(Records from a data collection)
⟨
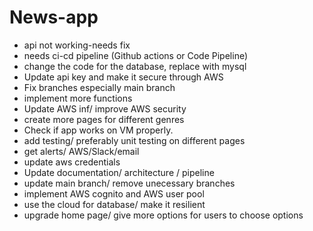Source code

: # News-app

- api not working-needs fix
- needs ci-cd pipeline (Github actions or Code Pipeline)
- change the code for the database, replace with mysql
- Update api key and make it secure through AWS
- Fix branches especially main branch
- implement more functions
- Update AWS inf/ improve AWS security
- create more pages for different genres
- Check if app works on VM properly.
- add testing/ preferably unit testing on different pages
- get alerts/ AWS/Slack/email
- update aws credentials
- Update documentation/ architecture / pipeline
- update main branch/ remove unecessary branches
- implement AWS cognito and AWS user pool
- use the cloud for database/ make it resilient
- upgrade home page/ give more options for users to choose options 
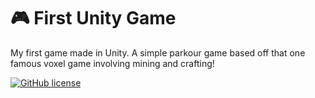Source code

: # 🎮 First Unity Game

My first game made in Unity. A simple parkour game based off that one famous voxel game involving mining and crafting!

[![GitHub license](https://img.shields.io/github/license/ghluka/First-Unity-Game)](LICENSE)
⟩
- The problem: Now write out the data word for word, skipping every picture in it.

- Response to this task:
Source code

: # News-app

- api not working-needs fix
- needs ci-cd pipeline (Github actions or Code Pipeline)
- change the code for the database, replace with mysql
- Update api key and make it secure through AWS
- Fix branches especially main branch
- implement more functions
- Update AWS inf/ improve AWS security
- create more pages for different genres
- Check if app works on VM properly.
- add testing/ preferably unit testing on different pages
- get alerts/ AWS/Slack/email
- update aws credentials
- Update documentation/ architecture / pipeline
- update main branch/ remove unecessary branches
- implement AWS cognito and AWS user pool
- use the cloud for database/ make it resilient
- upgrade home page/ give more options for users to choose options 
Source code

: # 🎮 First Unity Game

My first game made in Unity. A simple parkour game based off that one famous voxel game involving mining and crafting!

[![GitHub license](https://img.shields.io/github/license/ghluka/First-Unity-Game)](LICENSE)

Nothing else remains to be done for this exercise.